[TASK MATERIAL — start]

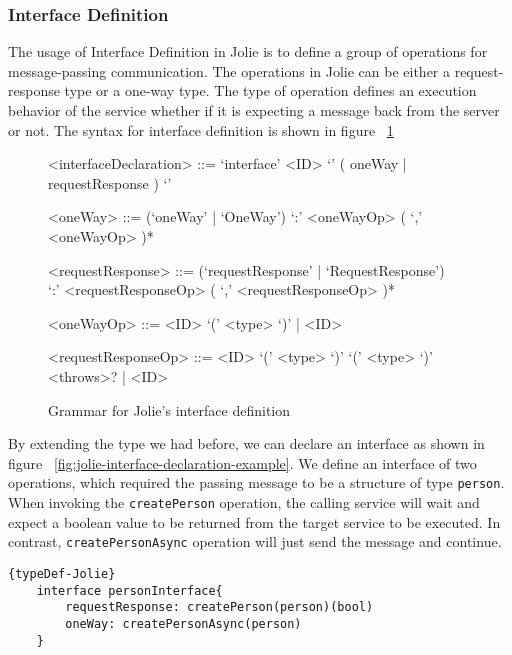 \subsubsection{Interface Definition}
\label{sec:jolie-interface-def}

The usage of Interface Definition in Jolie is to define a group of operations for message-passing communication. The operations in Jolie can be either a request-response type or a one-way type. The type of operation defines an execution behavior of the service whether if it is expecting a message back from the server or not. The syntax for interface definition is shown in figure ~\ref{fig:InterfaceDefinitonSyntax}

\begin{figure}[h]
	\begin{framed}
		\begin{grammar}
			<interfaceDeclaration> ::= `interface' <ID> `{' ( oneWay | requestResponse ) `}'

			<oneWay> ::= (`oneWay' | `OneWay')  `:' <oneWayOp> ( `,' <oneWayOp> )*

			<requestResponse> ::= (`requestResponse' | `RequestResponse') \\ `:' <requestResponseOp> ( `,' <requestResponseOp> )*

			<oneWayOp> ::= <ID> `(' <type> `)' | <ID>

			<requestResponseOp> ::= <ID> `(' <type> `)' `(' <type> `)' <throws>? | <ID>

		\end{grammar}
	\end{framed}
	\caption{Grammar for Jolie's interface definition\protect\footnotemark}
	\label{fig:InterfaceDefinitonSyntax}
\end{figure}


By extending the type we had before, we can declare an interface as shown in figure ~\ref{fig:jolie-interface-declaration-example}. We define an interface of two operations, which required the passing message to be a structure of type \texttt{person}. When invoking the \texttt{createPerson} operation, the calling service will wait and expect a boolean value to be returned from the target service to be executed. In contrast, \texttt{createPersonAsync} operation will just send the message and continue.

\begin{listing}[h]

	\lstset{language=Jolie,
		style=codeStyle
	}
	\begin{lstlisting}[frame=tlrb ]{typeDef-Jolie}
	interface personInterface{
		requestResponse: createPerson(person)(bool)
		oneWay: createPersonAsync(person)
	}
	\end{lstlisting}
    \caption{Jolie implementation of interface declaration}
    \label{fig:jolie-interface-declaration-example}
\end{listing}
\FloatBarrier
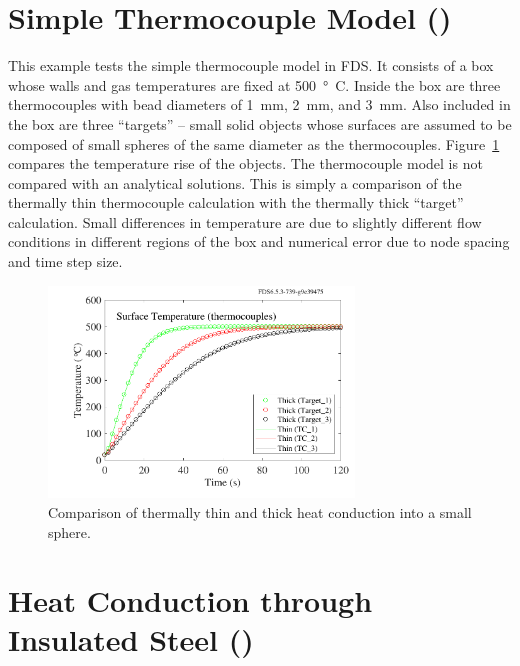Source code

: \documentclass[11pt]{book}
\begin{document}
\clearpage

\section{Simple Thermocouple Model (\texorpdfstring{}{thermocouples})}

This example tests the simple thermocouple model in FDS. It consists of a box whose walls and gas temperatures are fixed at 500~\si{\degree C}. Inside the box are three
thermocouples with bead diameters of 1~mm, 2~mm, and 3~mm. Also included in the box are three ``targets'' -- small solid objects whose surfaces are assumed to be composed of
small spheres of the same diameter as the thermocouples. Figure~\ref{thermocouples} compares the temperature rise of the objects. The thermocouple model is not compared
with an analytical solutions. This is
simply a comparison of the thermally thin thermocouple calculation with the thermally thick ``target'' calculation. Small differences in temperature are due to slightly different
flow conditions in different regions of the box and numerical error due to node spacing and time step size.

\begin{figure}[ht]
\noindent
\begin{center}
\includegraphics[width=3.2in]{SCRIPT_FIGURES/thermocouples}
\end{center}
\caption[The  test case]{Comparison of thermally thin and thick heat conduction into a small sphere.}
\label{thermocouples}
\end{figure}


\clearpage

\section{Heat Conduction through Insulated Steel (\texorpdfstring{}{insulated\_steel\_x})}
\end{document}
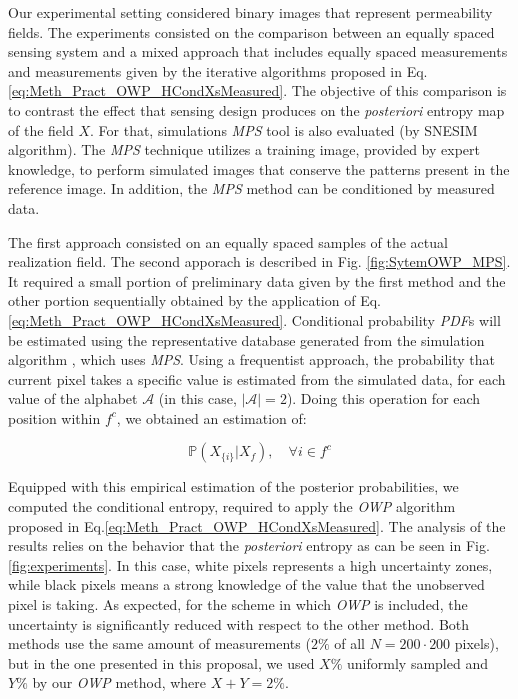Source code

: Our experimental setting considered binary images that represent permeability fields. The experiments consisted on the comparison between an equally spaced sensing system and a mixed approach that includes equally spaced measurements and measurements given by the iterative algorithms proposed in Eq. \eqref{eq:Meth_Pract_OWP_HCondXsMeasured}. The objective of this comparison is to contrast the effect that sensing design produces on the \emph{posteriori} entropy map of the field $X$. For that, simulations \emph{MPS} tool is also evaluated (by SNESIM algorithm)\cite{huang_2013_a}. The \emph{MPS} technique utilizes a training image, provided by expert knowledge, to perform simulated images that conserve the patterns present in the reference image. In addition, the \emph{MPS} method can be conditioned by measured data.

The first approach consisted on an equally spaced samples of the actual realization field. The second apporach is described in Fig. \ref{fig:SytemOWP_MPS}. It required a small portion of preliminary data given by the first method and the other portion sequentially obtained by the application of Eq.\eqref{eq:Meth_Pract_OWP_HCondXsMeasured}. Conditional probability \emph{PDF}s will be estimated using the representative database generated from the simulation algorithm \cite{huang_2013_a,Ortiz_2004_a}, which uses \emph{MPS}. Using a frequentist approach, the probability that current pixel takes a specific value is estimated from the simulated data, for each value of the alphabet $\mathcal{A}$ (in this case, $|\mathcal{A}|=2$). Doing this operation for each position within $f^c$, we obtained an estimation of:

\begin{equation}\label{eq_sec_exp_1}
\mathds{P}(X_{ \{i \} } | X_{f}), \quad \forall i \in f^c
\end{equation}

Equipped with this empirical estimation of the posterior probabilities, we computed the conditional entropy, required to apply the \emph{OWP} algorithm proposed in Eq.\eqref{eq:Meth_Pract_OWP_HCondXsMeasured}. The analysis of the results relies on the behavior that the \emph{posteriori} entropy as can be seen in Fig. \ref{fig:experiments}. In this case, white pixels represents a high uncertainty zones, while black pixels means a strong knowledge of the value that the unobserved pixel is taking. As expected, for the scheme in which \emph{OWP} is included, the uncertainty is significantly reduced with respect to the other method. Both methods use the same amount of measurements ($2\%$ of all $N = 200 \cdot 200$ pixels), but in the one presented in this proposal, we used $X\%$ uniformly sampled and $Y\%$ by our \emph{OWP} method, where $X+Y =2\%$.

[TASK MATERIAL — finish]

YOUR ASSIGNMENT: Output the records above verbatim. Pictures stay out.

FINISHED EXERCISE:
 \subsubsection{Interface Definition}
\label{sec:jolie-interface-def}

The usage of Interface Definition in Jolie is to define a group of operations for message-passing communication. The operations in Jolie can be either a request-response type or a one-way type. The type of operation defines an execution behavior of the service whether if it is expecting a message back from the server or not. The syntax for interface definition is shown in figure ~\ref{fig:InterfaceDefinitonSyntax}

\begin{figure}[h]
	\begin{framed}
		\begin{grammar}
			<interfaceDeclaration> ::= `interface' <ID> `{' ( oneWay | requestResponse ) `}'

			<oneWay> ::= (`oneWay' | `OneWay')  `:' <oneWayOp> ( `,' <oneWayOp> )*

			<requestResponse> ::= (`requestResponse' | `RequestResponse') \\ `:' <requestResponseOp> ( `,' <requestResponseOp> )*

			<oneWayOp> ::= <ID> `(' <type> `)' | <ID>

			<requestResponseOp> ::= <ID> `(' <type> `)' `(' <type> `)' <throws>? | <ID>

		\end{grammar}
	\end{framed}
	\caption{Grammar for Jolie's interface definition\protect\footnotemark}
	\label{fig:InterfaceDefinitonSyntax}
\end{figure}


By extending the type we had before, we can declare an interface as shown in figure ~\ref{fig:jolie-interface-declaration-example}. We define an interface of two operations, which required the passing message to be a structure of type \texttt{person}. When invoking the \texttt{createPerson} operation, the calling service will wait and expect a boolean value to be returned from the target service to be executed. In contrast, \texttt{createPersonAsync} operation will just send the message and continue.

\begin{listing}[h]

	\lstset{language=Jolie,
		style=codeStyle
	}
	\begin{lstlisting}[frame=tlrb ]{typeDef-Jolie}
	interface personInterface{
		requestResponse: createPerson(person)(bool)
		oneWay: createPersonAsync(person)
	}
	\end{lstlisting}
    \caption{Jolie implementation of interface declaration}
    \label{fig:jolie-interface-declaration-example}
\end{listing}
\FloatBarrier
Source code

: \documentclass[11pt]{book}
\begin{document}
\clearpage

\section{Simple Thermocouple Model (\texorpdfstring{}{thermocouples})}

This example tests the simple thermocouple model in FDS. It consists of a box whose walls and gas temperatures are fixed at 500~\si{\degree C}. Inside the box are three
thermocouples with bead diameters of 1~mm, 2~mm, and 3~mm. Also included in the box are three ``targets'' -- small solid objects whose surfaces are assumed to be composed of
small spheres of the same diameter as the thermocouples. Figure~\ref{thermocouples} compares the temperature rise of the objects. The thermocouple model is not compared
with an analytical solutions. This is
simply a comparison of the thermally thin thermocouple calculation with the thermally thick ``target'' calculation. Small differences in temperature are due to slightly different
flow conditions in different regions of the box and numerical error due to node spacing and time step size.

\begin{figure}[ht]
\noindent
\begin{center}
\includegraphics[width=3.2in]{SCRIPT_FIGURES/thermocouples}
\end{center}
\caption[The  test case]{Comparison of thermally thin and thick heat conduction into a small sphere.}
\label{thermocouples}
\end{figure}


\clearpage

\section{Heat Conduction through Insulated Steel (\texorpdfstring{}{insulated\_steel\_x})}
\end{document}
Source code

: Our experimental setting considered binary images that represent permeability fields. The experiments consisted on the comparison between an equally spaced sensing system and a mixed approach that includes equally spaced measurements and measurements given by the iterative algorithms proposed in Eq. \eqref{eq:Meth_Pract_OWP_HCondXsMeasured}. The objective of this comparison is to contrast the effect that sensing design produces on the \emph{posteriori} entropy map of the field $X$. For that, simulations \emph{MPS} tool is also evaluated (by SNESIM algorithm)\cite{huang_2013_a}. The \emph{MPS} technique utilizes a training image, provided by expert knowledge, to perform simulated images that conserve the patterns present in the reference image. In addition, the \emph{MPS} method can be conditioned by measured data.

The first approach consisted on an equally spaced samples of the actual realization field. The second apporach is described in Fig. \ref{fig:SytemOWP_MPS}. It required a small portion of preliminary data given by the first method and the other portion sequentially obtained by the application of Eq.\eqref{eq:Meth_Pract_OWP_HCondXsMeasured}. Conditional probability \emph{PDF}s will be estimated using the representative database generated from the simulation algorithm \cite{huang_2013_a,Ortiz_2004_a}, which uses \emph{MPS}. Using a frequentist approach, the probability that current pixel takes a specific value is estimated from the simulated data, for each value of the alphabet $\mathcal{A}$ (in this case, $|\mathcal{A}|=2$). Doing this operation for each position within $f^c$, we obtained an estimation of:

\begin{equation}\label{eq_sec_exp_1}
\mathds{P}(X_{ \{i \} } | X_{f}), \quad \forall i \in f^c
\end{equation}

Equipped with this empirical estimation of the posterior probabilities, we computed the conditional entropy, required to apply the \emph{OWP} algorithm proposed in Eq.\eqref{eq:Meth_Pract_OWP_HCondXsMeasured}. The analysis of the results relies on the behavior that the \emph{posteriori} entropy as can be seen in Fig. \ref{fig:experiments}. In this case, white pixels represents a high uncertainty zones, while black pixels means a strong knowledge of the value that the unobserved pixel is taking. As expected, for the scheme in which \emph{OWP} is included, the uncertainty is significantly reduced with respect to the other method. Both methods use the same amount of measurements ($2\%$ of all $N = 200 \cdot 200$ pixels), but in the one presented in this proposal, we used $X\%$ uniformly sampled and $Y\%$ by our \emph{OWP} method, where $X+Y =2\%$.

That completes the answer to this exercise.